A gestão de resíduos industriais está avançando para uma nova fronteira dentro da economia circular: o reaproveitamento estruturado de uniformes corporativos. A iniciativa da Schneider Electric utiliza tecnologia e processos de rastreabilidade para transformar peças descartadas em novos materiais e aplicações, reduzindo descarte e prolongando o ciclo de vida de recursos têxteis.
O projeto integra a estratégia global de circularidade da companhia, que envolve desde o redesenho de produtos até programas de retorno, remanufatura e reciclagem de ativos. Segundo a empresa, o objetivo é manter produtos e materiais em uso pelo maior tempo possível, reduzindo consumo de recursos primários e emissões associadas à cadeia produtiva.
Na prática, uniformes corporativos usados em operações industriais são coletados, triados e direcionados para processos de reaproveitamento. Dependendo da condição do material, as peças podem ser transformadas em novos produtos têxteis, insumos industriais ou componentes para outras aplicações, evitando descarte em aterros.
O movimento faz parte de uma tendência mais ampla da indústria global, que busca reduzir desperdícios em cadeias tradicionalmente lineares. No modelo adotado pela Schneider Electric, a lógica de “usar e descartar” é substituída por ciclos sucessivos de uso, com etapas de reparo, reuso, remanufatura e reciclagem.
A empresa também vem expandindo sua atuação em programas de logística reversa e plataformas digitais que permitem rastrear ativos industriais ao longo de todo o ciclo de vida. Em alguns casos, clientes podem solicitar coleta de equipamentos e peças, que são posteriormente recondicionados ou reinseridos em cadeias produtivas.
O reaproveitamento de uniformes se conecta ainda a iniciativas semelhantes já adotadas por outras companhias do setor industrial e energético, que vêm transformando resíduos têxteis em novos produtos ou insumos de menor impacto ambiental. Esse tipo de abordagem reduz custos de descarte e amplia o aproveitamento de materiais já processados energeticamente.

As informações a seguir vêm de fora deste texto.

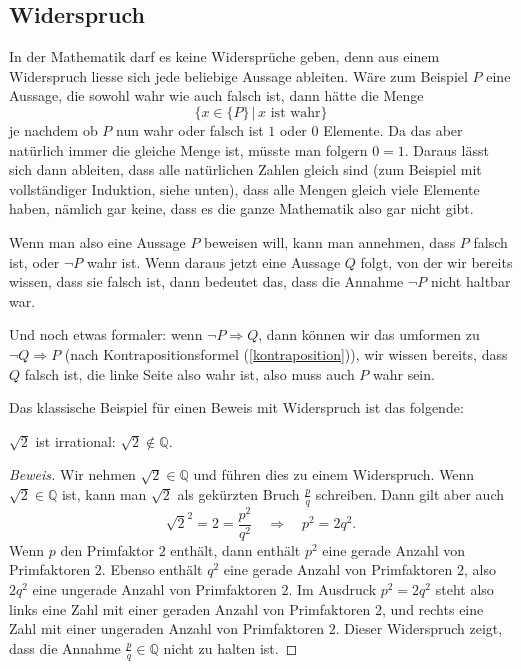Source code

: \subsection{Widerspruch\label{widerspruchsbeweis}}
%
%
In der Mathematik darf es keine Widersprüche geben, denn aus einem
Widerspruch liesse sich jede beliebige Aussage ableiten. Wäre zum
Beispiel $P$ eine Aussage, die sowohl wahr wie auch falsch ist,
dann hätte die Menge
\[
\{x\in\{P\}\,|\, \text{$x$ ist wahr}\}
\]
je nachdem ob $P$ nun wahr oder falsch ist $1$ oder $0$ Elemente.
Da das aber natürlich immer die gleiche Menge ist, müsste man
folgern $0=1$. Daraus lässt sich dann ableiten, dass alle natürlichen
Zahlen gleich sind (zum Beispiel mit vollständiger Induktion, siehe
unten), dass alle Mengen gleich viele Elemente haben, nämlich gar
keine, dass es die ganze Mathematik also gar nicht gibt.

Wenn man also eine Aussage $P$ beweisen will, kann man annehmen,
dass $P$ falsch ist, oder $\neg P$ wahr ist. Wenn daraus jetzt
eine Aussage $Q$ folgt, von der wir bereits wissen, dass sie falsch
ist, dann bedeutet das, dass die Annahme $\neg P$ nicht haltbar
war.

Und noch etwas formaler: wenn $\neg P\Rightarrow Q$, dann können
wir das umformen zu $\neg Q\Rightarrow P$ (nach Kontrapositionsformel
(\ref{kontraposition})), wir wissen bereits, dass
$Q$ falsch ist, die linke Seite also wahr ist, also muss auch $P$
wahr sein.

Das klassische Beispiel für einen Beweis mit Widerspruch ist das 
folgende:
\begin{satz}$\sqrt{2}$ ist irrational: $\sqrt{2}\not\in\mathbb Q$.
%
\end{satz}
\begin{proof}[Beweis]
Wir nehmen $\sqrt{2}\in\mathbb Q$ und führen dies zu einem
Widerspruch. Wenn $\sqrt{2}\in\mathbb Q$ ist, kann man $\sqrt{2}$
als gekürzten Bruch $\frac{p}{q}$ schreiben. Dann gilt aber
auch
\[
\sqrt{2}^2=2=\frac{p^2}{q^2}\quad\Rightarrow\quad p^2=2q^2.
\]
Wenn $p$ den Primfaktor $2$ enthält, dann enthält $p^2$
eine gerade Anzahl von Primfaktoren $2$. Ebenso enthält
$q^2$ eine gerade Anzahl von Primfaktoren $2$, also $2q^2$
eine ungerade Anzahl von Primfaktoren $2$.
Im Ausdruck $p^2=2q^2$ steht also links eine Zahl mit einer
geraden Anzahl von Primfaktoren $2$, und rechts eine Zahl mit
einer ungeraden Anzahl von Primfaktoren $2$.
Dieser Widerspruch zeigt, dass die
Annahme $\frac{p}q\in\mathbb Q$ nicht zu halten ist.
\end{proof}

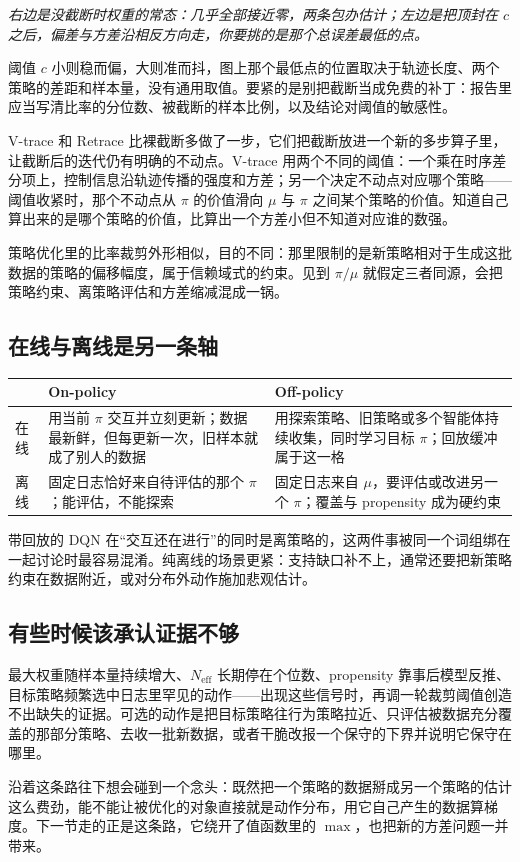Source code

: \emph{右边是没截断时权重的常态：几乎全部接近零，两条包办估计；左边是把顶封在 \(c\) 之后，偏差与方差沿相反方向走，你要挑的是那个总误差最低的点。}

阈值 \(c\) 小则稳而偏，大则准而抖，图上那个最低点的位置取决于轨迹长度、两个策略的差距和样本量，没有通用取值。要紧的是别把截断当成免费的补丁：报告里应当写清比率的分位数、被截断的样本比例，以及结论对阈值的敏感性。

V-trace 和 Retrace 比裸截断多做了一步，它们把截断放进一个新的多步算子里，让截断后的迭代仍有明确的不动点。V-trace 用两个不同的阈值：一个乘在时序差分项上，控制信息沿轨迹传播的强度和方差；另一个决定不动点对应哪个策略——阈值收紧时，那个不动点从 \(\pi\) 的价值滑向 \(\mu\) 与 \(\pi\) 之间某个策略的价值。知道自己算出来的是哪个策略的价值，比算出一个方差小但不知道对应谁的数强。

策略优化里的比率裁剪外形相似，目的不同：那里限制的是新策略相对于生成这批数据的策略的偏移幅度，属于信赖域式的约束。见到 \(\pi/\mu\) 就假定三者同源，会把策略约束、离策略评估和方差缩减混成一锅。

\subsection{在线与离线是另一条轴}

\begin{longtable}{p{}p{}p{}}
\toprule
 & On-policy & Off-policy \\
\midrule
在线 &
用当前 \(\pi\) 交互并立刻更新；数据最新鲜，但每更新一次，旧样本就成了别人的数据 &
用探索策略、旧策略或多个智能体持续收集，同时学习目标 \(\pi\)；回放缓冲属于这一格 \\
离线 &
固定日志恰好来自待评估的那个 \(\pi\)；能评估，不能探索 &
固定日志来自 \(\mu\)，要评估或改进另一个 \(\pi\)；覆盖与 propensity 成为硬约束 \\
\bottomrule
\end{longtable}

带回放的 DQN 在``交互还在进行''的同时是离策略的，这两件事被同一个词组绑在一起讨论时最容易混淆。纯离线的场景更紧：支持缺口补不上，通常还要把新策略约束在数据附近，或对分布外动作施加悲观估计。

\subsection{有些时候该承认证据不够}

最大权重随样本量持续增大、\(N_{\mathrm{eff}}\) 长期停在个位数、propensity 靠事后模型反推、目标策略频繁选中日志里罕见的动作——出现这些信号时，再调一轮裁剪阈值创造不出缺失的证据。可选的动作是把目标策略往行为策略拉近、只评估被数据充分覆盖的那部分策略、去收一批新数据，或者干脆改报一个保守的下界并说明它保守在哪里。

沿着这条路往下想会碰到一个念头：既然把一个策略的数据掰成另一个策略的估计这么费劲，能不能让被优化的对象直接就是动作分布，用它自己产生的数据算梯度。下一节走的正是这条路，它绕开了值函数里的 \(\max\)，也把新的方差问题一并带来。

A agenda de economia circular tem se consolidado como um dos pilares das estratégias industriais globais, impulsionada por exigências regulatórias, metas de descarbonização e pressão por maior eficiência no uso de recursos. No caso de grandes fabricantes, o foco está na integração entre design de produto, operação e cadeia reversa.
No Brasil e em outros mercados emergentes, iniciativas desse tipo ainda convivem com desafios de escala, especialmente na coleta estruturada de materiais e na viabilidade econômica do reaproveitamento em larga escala. Ainda assim, o avanço de modelos industriais mais circulares indica uma transição gradual de um sistema baseado em descarte para outro orientado por recuperação de valor.
A tendência é que uniformes, peças industriais e outros materiais de uso corporativo passem a ser incorporados de forma mais sistemática a cadeias de reuso, ampliando o escopo da economia circular para além de eletrônicos e embalagens.